*Required action*:
In the data below, find the line containing "- The NFT provides", then set down that line and every later line up to and including the line containing "- The NFT is", exactly.

*Data extracts*:
* * * * * * *

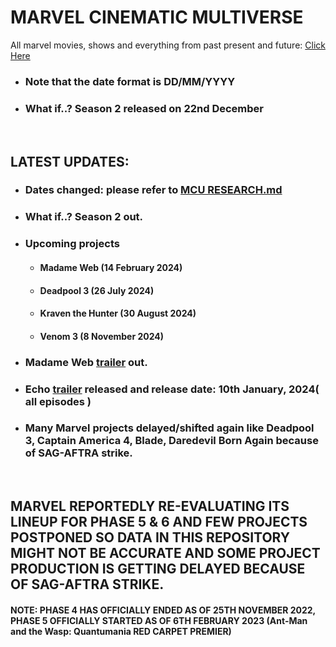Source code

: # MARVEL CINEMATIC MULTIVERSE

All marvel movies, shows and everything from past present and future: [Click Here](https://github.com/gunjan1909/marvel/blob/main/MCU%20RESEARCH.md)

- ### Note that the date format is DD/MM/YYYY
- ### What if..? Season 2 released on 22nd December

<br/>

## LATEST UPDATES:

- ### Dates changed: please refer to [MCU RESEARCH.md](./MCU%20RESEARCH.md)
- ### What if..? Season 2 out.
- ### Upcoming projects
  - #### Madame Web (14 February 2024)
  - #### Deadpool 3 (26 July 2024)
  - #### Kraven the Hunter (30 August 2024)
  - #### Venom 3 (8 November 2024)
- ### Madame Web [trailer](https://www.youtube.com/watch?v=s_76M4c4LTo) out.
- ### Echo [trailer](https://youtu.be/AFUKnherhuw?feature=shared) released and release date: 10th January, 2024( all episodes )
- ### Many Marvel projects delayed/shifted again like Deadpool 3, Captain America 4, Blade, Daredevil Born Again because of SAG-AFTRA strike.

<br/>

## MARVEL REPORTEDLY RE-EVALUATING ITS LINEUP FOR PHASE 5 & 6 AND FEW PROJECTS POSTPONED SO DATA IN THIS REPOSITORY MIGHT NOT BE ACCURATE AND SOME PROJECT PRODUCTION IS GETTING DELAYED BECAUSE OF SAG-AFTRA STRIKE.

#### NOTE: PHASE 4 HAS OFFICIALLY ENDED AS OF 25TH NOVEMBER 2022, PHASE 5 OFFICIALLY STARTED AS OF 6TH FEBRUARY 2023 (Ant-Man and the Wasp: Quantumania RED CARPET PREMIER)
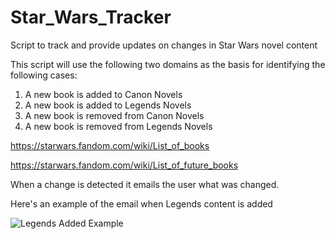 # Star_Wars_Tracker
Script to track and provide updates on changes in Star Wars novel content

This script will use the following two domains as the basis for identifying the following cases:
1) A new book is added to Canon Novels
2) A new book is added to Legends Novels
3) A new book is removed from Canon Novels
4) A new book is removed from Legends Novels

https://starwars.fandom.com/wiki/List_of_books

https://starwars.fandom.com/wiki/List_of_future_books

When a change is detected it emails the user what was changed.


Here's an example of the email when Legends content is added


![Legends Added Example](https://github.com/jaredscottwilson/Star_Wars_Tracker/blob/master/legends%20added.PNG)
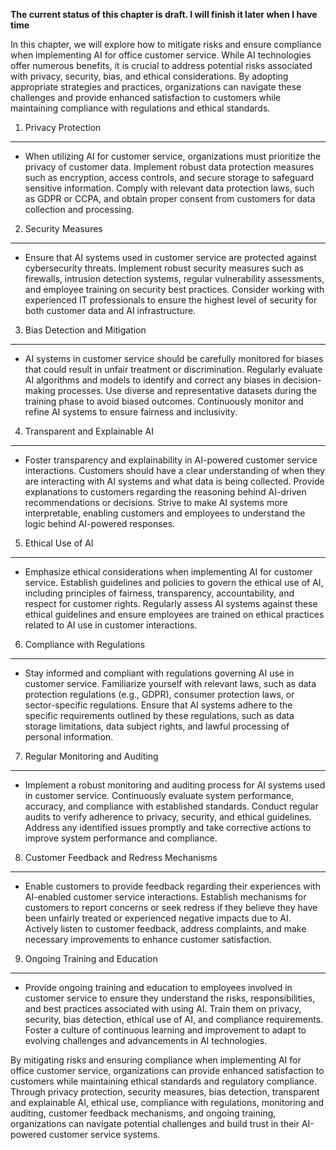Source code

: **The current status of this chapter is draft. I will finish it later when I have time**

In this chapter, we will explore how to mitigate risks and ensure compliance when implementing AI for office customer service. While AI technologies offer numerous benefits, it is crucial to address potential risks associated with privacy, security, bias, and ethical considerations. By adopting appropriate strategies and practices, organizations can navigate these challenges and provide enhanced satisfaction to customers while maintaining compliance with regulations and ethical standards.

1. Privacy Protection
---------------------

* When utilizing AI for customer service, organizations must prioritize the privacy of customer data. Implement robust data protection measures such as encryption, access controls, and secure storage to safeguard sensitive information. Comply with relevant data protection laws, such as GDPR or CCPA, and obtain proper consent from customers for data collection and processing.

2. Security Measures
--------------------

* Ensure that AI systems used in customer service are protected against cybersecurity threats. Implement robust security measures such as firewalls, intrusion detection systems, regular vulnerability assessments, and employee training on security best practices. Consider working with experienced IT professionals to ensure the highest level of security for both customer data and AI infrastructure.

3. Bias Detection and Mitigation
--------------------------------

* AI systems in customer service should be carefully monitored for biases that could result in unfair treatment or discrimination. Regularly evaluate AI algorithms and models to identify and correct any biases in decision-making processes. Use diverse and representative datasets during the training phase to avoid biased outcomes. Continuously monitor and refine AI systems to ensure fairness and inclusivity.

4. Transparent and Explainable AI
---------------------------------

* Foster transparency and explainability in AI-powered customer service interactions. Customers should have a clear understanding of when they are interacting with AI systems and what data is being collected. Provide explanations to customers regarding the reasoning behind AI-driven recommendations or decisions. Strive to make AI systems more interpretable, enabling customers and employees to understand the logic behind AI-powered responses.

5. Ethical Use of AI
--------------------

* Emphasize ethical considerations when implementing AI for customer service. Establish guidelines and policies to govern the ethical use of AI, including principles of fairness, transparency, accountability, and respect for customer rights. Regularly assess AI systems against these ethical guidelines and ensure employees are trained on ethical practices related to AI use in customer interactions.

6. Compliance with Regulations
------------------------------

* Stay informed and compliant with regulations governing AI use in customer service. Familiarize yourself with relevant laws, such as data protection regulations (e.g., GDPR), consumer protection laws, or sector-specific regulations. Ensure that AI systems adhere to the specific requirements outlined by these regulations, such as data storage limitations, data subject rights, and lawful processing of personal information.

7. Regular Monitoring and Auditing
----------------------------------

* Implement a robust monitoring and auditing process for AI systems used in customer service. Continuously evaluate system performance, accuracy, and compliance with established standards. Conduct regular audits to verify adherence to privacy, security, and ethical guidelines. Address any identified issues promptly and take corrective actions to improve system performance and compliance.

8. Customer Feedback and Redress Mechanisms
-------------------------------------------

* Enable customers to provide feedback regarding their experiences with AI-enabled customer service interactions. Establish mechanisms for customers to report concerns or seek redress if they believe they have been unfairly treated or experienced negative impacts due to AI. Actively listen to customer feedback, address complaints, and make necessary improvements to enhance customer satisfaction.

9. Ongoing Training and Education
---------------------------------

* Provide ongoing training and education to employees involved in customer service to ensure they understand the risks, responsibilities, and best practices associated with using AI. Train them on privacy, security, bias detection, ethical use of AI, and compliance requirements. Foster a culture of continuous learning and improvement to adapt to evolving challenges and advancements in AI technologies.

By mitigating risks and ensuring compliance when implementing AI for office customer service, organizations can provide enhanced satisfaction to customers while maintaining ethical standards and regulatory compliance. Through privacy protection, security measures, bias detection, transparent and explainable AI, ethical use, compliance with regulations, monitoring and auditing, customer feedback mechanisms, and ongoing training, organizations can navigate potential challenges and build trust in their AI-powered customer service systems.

* * * * * * *

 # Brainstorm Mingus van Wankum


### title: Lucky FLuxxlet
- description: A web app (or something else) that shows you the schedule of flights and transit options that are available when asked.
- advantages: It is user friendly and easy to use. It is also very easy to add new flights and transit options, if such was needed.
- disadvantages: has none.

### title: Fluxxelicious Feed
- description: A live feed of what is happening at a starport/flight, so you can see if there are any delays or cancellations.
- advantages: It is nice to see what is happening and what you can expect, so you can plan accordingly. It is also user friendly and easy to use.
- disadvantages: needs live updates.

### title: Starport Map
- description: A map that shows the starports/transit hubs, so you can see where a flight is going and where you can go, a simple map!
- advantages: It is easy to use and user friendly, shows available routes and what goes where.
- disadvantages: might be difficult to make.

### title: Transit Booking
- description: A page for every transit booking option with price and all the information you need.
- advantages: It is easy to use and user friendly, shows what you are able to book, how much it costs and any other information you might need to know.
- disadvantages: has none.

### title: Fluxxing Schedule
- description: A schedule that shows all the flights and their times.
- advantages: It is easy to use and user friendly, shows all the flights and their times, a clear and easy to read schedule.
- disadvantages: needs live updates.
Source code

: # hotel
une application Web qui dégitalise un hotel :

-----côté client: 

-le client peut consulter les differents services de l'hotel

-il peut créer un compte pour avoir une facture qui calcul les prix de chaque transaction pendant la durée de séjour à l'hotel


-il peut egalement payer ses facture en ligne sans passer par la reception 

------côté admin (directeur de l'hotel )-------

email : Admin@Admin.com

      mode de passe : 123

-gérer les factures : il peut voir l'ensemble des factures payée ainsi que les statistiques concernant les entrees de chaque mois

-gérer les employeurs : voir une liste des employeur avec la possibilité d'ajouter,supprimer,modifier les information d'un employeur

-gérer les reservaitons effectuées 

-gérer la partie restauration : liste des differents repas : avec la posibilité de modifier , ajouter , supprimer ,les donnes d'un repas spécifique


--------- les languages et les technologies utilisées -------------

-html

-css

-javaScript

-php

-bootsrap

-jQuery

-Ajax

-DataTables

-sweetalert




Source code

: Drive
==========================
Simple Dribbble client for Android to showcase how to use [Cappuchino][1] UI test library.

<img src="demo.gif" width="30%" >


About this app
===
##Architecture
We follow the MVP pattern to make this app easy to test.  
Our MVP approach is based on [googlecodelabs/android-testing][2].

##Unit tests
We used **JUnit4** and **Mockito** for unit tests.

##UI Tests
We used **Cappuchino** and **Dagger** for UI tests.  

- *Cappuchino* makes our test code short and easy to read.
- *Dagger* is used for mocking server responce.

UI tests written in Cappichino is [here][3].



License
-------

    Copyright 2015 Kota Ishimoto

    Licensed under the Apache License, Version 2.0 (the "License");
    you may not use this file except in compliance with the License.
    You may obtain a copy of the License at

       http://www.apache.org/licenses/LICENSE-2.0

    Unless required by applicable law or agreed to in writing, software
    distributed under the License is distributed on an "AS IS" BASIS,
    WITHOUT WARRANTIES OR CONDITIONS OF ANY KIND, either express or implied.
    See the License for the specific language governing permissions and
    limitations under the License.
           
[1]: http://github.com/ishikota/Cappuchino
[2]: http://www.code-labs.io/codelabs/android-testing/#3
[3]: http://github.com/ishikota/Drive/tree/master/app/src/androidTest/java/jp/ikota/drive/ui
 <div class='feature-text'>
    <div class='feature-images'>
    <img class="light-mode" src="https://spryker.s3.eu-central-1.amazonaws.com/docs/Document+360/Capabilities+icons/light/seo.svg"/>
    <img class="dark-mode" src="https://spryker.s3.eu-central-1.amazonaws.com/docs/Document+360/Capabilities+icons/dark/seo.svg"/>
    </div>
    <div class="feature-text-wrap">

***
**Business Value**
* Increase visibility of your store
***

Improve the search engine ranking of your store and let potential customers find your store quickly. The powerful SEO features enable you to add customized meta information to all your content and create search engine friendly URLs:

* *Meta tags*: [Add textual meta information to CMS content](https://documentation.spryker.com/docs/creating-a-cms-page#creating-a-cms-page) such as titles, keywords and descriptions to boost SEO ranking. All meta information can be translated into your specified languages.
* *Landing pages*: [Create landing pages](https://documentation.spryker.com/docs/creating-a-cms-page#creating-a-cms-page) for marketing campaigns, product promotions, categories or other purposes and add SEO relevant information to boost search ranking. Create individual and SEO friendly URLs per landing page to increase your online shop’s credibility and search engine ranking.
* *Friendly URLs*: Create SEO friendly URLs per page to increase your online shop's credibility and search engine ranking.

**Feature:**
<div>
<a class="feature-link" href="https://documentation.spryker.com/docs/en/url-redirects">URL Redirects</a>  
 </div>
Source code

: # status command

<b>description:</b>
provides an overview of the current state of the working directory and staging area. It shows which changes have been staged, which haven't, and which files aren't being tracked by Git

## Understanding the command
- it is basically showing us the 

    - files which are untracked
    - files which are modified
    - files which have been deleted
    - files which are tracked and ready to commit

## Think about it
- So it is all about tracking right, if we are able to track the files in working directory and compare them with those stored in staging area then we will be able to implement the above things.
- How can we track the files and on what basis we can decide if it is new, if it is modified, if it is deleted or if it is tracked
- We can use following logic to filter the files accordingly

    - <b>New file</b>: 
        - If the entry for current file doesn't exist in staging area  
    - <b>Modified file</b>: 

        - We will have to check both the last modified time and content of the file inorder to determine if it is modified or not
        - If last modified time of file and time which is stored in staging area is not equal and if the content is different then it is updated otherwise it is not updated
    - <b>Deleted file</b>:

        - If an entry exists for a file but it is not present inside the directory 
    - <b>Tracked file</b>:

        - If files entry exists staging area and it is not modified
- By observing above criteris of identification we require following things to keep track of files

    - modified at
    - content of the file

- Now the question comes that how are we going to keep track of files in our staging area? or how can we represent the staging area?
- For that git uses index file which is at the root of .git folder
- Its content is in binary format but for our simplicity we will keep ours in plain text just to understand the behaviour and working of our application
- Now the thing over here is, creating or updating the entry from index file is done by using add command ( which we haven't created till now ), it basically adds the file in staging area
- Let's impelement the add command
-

* * * * * * *

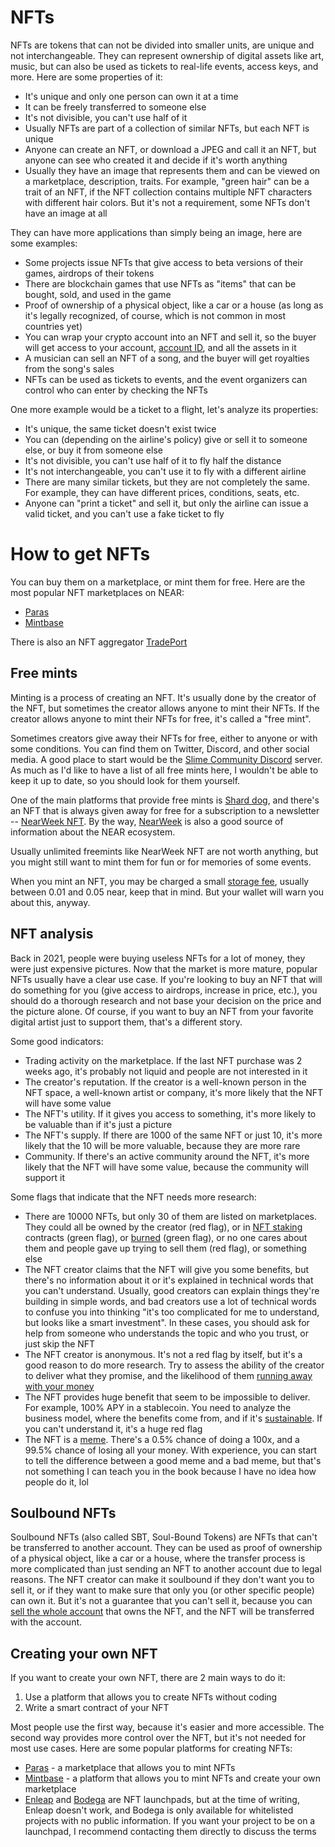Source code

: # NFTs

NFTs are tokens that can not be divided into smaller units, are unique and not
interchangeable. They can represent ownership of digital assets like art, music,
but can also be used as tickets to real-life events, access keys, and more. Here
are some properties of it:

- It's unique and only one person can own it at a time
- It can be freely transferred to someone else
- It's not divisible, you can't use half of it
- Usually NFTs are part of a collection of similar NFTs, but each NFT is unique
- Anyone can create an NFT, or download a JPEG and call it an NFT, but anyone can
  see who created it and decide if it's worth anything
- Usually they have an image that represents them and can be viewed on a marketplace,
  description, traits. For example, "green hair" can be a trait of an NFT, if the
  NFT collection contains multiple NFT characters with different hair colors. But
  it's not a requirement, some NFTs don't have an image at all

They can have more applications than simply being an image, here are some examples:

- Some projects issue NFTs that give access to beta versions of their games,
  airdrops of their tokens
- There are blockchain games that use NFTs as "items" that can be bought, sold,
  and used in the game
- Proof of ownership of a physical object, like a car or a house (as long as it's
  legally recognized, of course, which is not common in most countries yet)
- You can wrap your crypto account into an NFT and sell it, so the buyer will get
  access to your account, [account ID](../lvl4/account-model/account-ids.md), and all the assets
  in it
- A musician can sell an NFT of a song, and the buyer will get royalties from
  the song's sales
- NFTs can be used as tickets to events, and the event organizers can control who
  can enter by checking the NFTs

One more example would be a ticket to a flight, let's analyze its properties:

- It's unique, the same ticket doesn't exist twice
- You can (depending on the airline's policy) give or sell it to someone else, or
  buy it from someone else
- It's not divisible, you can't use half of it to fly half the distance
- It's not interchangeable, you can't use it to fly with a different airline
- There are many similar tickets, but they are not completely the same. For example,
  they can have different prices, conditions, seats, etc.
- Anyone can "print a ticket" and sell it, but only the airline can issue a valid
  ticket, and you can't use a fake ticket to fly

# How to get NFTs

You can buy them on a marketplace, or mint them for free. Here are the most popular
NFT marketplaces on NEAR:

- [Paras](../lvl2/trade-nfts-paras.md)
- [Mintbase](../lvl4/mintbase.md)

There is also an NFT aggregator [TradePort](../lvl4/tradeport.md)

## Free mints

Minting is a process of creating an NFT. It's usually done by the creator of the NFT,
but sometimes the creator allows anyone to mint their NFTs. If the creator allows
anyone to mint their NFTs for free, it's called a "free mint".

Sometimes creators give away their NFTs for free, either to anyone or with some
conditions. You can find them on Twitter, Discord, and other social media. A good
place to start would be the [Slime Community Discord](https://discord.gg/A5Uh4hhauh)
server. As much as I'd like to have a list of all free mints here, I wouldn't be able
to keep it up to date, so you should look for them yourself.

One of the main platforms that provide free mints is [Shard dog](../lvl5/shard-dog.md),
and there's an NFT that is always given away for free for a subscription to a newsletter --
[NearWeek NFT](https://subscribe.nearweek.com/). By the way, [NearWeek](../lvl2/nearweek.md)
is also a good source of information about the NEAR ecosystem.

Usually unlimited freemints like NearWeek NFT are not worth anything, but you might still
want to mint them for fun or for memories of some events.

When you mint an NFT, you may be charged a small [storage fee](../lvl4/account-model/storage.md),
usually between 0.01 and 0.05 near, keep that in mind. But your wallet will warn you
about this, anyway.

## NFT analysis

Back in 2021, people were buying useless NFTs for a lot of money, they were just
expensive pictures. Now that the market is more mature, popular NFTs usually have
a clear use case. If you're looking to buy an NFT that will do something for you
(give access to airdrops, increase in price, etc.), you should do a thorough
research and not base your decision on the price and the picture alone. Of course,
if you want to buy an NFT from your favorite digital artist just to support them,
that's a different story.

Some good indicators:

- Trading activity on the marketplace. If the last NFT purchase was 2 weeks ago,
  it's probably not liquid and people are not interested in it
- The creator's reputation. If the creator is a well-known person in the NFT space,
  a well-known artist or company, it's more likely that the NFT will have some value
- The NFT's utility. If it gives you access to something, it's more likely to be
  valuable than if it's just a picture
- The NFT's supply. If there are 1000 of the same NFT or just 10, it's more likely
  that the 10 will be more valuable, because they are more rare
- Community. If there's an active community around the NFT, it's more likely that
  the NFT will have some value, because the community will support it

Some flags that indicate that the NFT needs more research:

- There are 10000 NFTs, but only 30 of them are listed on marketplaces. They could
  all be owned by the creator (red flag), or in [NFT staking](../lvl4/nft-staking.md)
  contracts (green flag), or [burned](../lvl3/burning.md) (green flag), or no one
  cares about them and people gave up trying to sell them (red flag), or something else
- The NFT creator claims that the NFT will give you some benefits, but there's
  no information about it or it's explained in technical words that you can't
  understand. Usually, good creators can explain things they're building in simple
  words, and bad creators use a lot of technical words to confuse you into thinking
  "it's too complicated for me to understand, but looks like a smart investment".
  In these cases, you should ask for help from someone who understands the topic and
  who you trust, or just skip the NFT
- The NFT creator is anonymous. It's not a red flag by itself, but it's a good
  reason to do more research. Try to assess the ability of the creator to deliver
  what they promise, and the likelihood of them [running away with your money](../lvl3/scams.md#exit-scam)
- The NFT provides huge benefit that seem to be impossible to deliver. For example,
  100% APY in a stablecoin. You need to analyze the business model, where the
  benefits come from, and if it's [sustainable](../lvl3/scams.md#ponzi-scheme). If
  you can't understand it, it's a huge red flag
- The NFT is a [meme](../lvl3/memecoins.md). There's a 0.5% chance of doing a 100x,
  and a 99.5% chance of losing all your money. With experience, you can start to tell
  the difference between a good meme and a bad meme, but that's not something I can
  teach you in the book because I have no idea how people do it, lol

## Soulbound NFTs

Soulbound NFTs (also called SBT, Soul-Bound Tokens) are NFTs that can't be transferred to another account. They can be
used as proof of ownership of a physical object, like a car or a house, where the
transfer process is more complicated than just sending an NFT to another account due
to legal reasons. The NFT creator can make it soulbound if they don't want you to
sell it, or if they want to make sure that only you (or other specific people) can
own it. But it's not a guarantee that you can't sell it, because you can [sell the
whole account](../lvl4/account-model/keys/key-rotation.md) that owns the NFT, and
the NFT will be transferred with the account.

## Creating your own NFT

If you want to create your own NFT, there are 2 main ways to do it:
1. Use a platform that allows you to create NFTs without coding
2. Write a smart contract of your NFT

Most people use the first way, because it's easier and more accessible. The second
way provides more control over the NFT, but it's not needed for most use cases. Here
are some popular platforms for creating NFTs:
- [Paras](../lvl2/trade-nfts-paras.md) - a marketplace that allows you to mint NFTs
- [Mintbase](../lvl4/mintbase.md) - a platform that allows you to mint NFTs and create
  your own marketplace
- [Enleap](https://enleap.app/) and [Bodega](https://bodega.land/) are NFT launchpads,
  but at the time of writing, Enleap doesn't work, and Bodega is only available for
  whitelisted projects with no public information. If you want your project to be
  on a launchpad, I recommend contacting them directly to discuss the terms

* * * * * * *

*Written solution*:
- The NFT provides huge benefit that seem to be impossible to deliver. For example,
  100% APY in a stablecoin. You need to analyze the business model, where the
  benefits come from, and if it's [sustainable](../lvl3/scams.md#ponzi-scheme). If
  you can't understand it, it's a huge red flag
- The NFT is a [meme](../lvl3/memecoins.md). There's a 0.5% chance of doing a 100x,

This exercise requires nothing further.